** Records for the exercise follows **

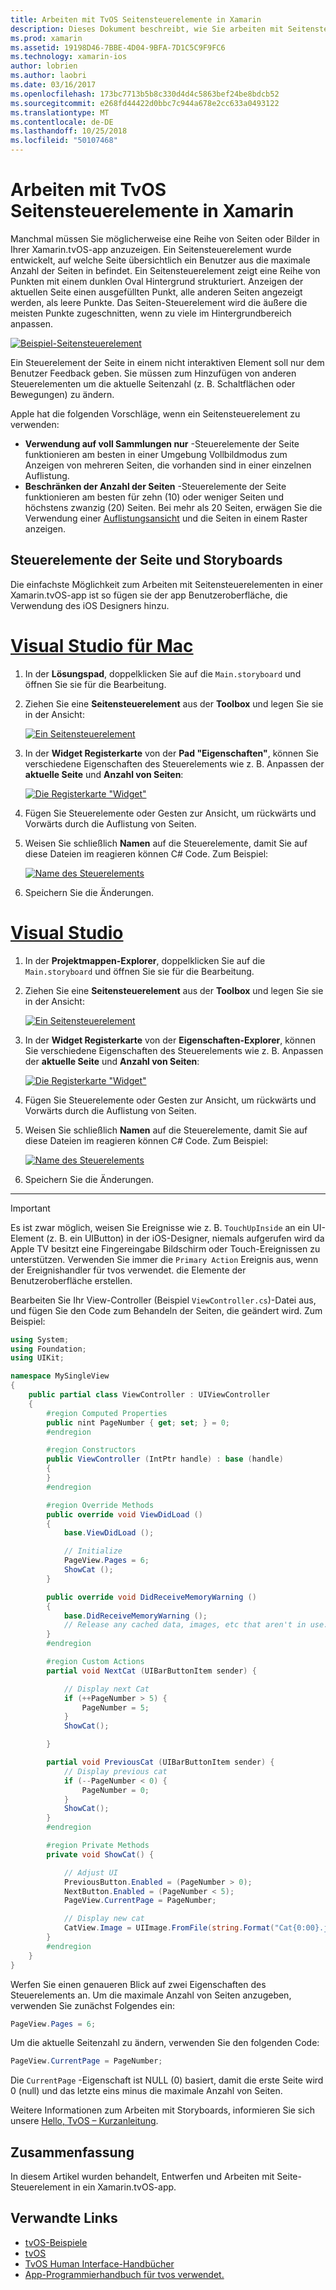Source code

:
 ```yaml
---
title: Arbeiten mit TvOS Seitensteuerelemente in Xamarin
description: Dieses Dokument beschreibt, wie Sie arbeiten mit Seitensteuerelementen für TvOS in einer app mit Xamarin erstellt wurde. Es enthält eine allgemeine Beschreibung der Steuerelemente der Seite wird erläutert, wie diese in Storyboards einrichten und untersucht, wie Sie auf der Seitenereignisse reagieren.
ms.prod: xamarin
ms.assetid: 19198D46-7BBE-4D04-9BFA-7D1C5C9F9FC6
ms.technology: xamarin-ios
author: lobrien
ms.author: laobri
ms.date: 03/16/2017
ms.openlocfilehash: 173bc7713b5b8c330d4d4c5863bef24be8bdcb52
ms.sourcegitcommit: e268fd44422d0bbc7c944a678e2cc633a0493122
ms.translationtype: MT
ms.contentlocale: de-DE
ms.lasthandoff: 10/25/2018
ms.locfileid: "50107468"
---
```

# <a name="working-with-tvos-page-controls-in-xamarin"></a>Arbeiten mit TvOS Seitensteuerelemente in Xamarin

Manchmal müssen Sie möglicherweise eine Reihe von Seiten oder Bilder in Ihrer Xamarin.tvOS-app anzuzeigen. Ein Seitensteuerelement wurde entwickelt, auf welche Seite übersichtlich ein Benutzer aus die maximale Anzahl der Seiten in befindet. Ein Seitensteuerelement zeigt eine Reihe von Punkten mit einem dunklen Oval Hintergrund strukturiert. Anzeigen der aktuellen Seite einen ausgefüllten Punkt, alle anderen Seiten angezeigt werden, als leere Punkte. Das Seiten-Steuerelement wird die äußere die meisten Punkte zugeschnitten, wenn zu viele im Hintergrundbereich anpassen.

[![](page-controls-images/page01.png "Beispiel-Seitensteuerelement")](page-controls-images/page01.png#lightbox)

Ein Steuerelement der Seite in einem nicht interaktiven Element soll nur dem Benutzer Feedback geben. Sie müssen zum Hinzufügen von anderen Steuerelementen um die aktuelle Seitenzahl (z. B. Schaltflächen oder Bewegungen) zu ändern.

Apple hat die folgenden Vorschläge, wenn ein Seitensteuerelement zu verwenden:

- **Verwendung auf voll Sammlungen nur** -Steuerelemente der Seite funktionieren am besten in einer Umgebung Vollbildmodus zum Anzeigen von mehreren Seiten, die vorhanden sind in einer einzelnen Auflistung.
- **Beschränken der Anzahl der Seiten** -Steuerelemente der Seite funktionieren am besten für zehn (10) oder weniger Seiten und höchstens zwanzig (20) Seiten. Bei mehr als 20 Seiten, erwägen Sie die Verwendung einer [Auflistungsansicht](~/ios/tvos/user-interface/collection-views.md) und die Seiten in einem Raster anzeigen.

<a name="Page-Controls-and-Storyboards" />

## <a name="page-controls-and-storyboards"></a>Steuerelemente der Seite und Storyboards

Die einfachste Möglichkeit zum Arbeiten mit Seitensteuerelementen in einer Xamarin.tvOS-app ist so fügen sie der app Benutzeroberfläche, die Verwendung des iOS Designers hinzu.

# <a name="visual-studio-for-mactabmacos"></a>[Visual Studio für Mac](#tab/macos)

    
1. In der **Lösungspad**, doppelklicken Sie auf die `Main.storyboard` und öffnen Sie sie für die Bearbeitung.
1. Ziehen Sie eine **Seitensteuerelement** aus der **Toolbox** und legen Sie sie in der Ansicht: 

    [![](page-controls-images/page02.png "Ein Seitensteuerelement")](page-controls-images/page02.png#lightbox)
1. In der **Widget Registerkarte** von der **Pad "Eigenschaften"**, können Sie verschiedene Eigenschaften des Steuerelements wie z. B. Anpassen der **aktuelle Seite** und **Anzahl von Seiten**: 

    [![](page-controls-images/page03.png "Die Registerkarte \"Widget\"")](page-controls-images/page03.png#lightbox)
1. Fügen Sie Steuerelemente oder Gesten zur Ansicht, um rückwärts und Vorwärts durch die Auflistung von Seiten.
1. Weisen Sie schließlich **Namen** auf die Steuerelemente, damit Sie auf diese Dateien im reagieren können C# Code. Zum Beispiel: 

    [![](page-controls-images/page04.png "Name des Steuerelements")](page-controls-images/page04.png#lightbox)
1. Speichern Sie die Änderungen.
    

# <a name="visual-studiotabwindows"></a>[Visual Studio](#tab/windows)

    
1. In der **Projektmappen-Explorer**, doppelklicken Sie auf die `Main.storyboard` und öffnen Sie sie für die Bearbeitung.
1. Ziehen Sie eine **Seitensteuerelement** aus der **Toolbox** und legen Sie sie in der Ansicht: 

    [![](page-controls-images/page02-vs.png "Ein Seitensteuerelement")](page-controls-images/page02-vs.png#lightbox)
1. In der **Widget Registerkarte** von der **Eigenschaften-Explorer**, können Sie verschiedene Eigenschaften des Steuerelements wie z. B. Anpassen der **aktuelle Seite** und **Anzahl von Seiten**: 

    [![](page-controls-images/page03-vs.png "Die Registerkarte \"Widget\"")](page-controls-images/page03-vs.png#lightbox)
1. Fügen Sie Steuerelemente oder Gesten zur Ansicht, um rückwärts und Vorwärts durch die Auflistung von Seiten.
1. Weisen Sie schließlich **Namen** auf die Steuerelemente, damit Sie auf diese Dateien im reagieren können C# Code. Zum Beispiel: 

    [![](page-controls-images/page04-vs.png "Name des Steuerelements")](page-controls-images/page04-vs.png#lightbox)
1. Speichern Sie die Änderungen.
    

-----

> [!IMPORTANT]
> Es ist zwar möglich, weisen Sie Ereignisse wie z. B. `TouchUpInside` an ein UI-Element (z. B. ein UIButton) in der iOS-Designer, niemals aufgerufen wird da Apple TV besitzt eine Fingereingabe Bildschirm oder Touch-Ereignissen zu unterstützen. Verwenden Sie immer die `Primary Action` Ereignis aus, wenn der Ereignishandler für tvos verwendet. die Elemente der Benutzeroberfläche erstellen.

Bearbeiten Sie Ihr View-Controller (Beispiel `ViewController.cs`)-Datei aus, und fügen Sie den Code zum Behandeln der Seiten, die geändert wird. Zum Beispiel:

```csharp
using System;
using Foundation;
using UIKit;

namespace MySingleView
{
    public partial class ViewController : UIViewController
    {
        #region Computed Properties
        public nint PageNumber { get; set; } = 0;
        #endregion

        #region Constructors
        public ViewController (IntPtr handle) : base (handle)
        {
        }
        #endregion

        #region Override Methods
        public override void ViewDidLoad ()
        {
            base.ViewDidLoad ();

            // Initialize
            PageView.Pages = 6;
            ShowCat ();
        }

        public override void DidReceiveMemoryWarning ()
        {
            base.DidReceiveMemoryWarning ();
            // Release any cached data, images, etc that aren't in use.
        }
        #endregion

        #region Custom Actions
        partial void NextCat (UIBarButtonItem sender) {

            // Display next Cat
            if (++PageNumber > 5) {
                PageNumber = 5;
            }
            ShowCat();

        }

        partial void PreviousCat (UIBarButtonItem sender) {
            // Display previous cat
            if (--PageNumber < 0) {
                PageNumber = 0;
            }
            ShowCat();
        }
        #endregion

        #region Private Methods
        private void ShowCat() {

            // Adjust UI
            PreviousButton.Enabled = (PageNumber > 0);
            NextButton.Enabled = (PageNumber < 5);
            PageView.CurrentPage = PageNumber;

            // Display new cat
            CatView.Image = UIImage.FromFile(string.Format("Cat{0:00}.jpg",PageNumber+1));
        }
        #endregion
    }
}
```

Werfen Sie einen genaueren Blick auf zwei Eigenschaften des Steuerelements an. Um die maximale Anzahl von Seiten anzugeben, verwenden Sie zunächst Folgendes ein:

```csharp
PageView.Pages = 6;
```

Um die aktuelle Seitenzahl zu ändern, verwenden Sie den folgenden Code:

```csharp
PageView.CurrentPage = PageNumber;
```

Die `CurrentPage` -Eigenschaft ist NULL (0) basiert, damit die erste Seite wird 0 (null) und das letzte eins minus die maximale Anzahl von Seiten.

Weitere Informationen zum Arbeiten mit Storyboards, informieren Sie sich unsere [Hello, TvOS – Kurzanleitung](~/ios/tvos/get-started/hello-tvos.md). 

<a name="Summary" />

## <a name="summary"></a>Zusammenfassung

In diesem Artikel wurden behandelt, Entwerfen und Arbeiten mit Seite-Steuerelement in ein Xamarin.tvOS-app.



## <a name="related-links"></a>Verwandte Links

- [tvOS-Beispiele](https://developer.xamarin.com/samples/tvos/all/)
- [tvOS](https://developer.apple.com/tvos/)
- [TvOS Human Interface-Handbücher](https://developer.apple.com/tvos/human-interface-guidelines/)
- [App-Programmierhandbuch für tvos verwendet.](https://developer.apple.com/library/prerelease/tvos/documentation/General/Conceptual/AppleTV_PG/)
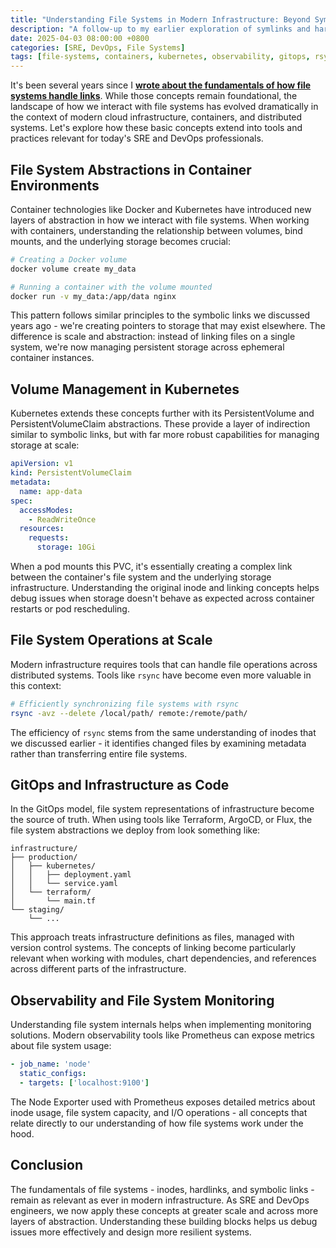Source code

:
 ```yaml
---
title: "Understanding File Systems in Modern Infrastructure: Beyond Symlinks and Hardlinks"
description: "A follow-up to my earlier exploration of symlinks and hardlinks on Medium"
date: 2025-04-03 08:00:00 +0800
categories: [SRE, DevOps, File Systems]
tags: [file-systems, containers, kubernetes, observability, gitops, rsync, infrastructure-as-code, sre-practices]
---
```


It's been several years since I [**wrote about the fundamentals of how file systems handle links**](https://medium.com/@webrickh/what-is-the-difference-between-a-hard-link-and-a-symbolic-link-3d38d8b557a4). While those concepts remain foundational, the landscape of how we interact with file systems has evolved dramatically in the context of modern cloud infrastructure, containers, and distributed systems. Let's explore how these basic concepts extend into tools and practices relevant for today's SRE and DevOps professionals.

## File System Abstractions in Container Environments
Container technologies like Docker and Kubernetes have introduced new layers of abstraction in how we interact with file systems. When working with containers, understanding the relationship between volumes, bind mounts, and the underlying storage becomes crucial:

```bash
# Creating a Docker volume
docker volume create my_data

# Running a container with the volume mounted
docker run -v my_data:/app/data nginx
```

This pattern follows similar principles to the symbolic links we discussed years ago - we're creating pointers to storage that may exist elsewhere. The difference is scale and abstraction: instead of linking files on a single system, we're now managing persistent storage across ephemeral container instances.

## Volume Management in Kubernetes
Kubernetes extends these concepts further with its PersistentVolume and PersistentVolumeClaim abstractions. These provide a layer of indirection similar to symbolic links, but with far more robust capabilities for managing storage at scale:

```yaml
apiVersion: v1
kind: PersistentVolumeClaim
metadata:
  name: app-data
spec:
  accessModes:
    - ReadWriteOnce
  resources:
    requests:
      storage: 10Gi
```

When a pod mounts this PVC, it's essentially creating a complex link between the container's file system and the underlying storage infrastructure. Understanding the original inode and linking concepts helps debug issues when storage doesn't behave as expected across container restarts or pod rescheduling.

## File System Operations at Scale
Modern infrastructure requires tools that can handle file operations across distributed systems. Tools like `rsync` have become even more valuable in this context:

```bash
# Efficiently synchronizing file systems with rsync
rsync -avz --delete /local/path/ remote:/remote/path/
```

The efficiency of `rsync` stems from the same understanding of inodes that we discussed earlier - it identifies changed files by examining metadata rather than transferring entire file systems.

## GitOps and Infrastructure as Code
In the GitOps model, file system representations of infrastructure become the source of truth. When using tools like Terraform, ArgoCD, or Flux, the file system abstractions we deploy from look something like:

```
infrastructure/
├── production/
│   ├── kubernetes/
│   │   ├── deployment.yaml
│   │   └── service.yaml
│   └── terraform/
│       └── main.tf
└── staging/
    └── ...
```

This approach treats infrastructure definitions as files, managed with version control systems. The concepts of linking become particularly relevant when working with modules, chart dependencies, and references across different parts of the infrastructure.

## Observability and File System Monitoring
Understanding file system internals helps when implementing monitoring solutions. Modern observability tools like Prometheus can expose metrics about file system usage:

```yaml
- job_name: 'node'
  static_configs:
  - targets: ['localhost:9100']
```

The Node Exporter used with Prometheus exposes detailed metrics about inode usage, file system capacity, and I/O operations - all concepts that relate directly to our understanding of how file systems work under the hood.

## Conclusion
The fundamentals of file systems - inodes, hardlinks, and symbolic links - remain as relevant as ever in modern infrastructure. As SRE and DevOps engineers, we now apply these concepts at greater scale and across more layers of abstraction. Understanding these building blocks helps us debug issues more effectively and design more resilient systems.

** End of Records for the exercise **

> **Task details**: Reply with the number of lines in the preceding entries that contain "Prometheus", and no other words.

> **Answer section**: 2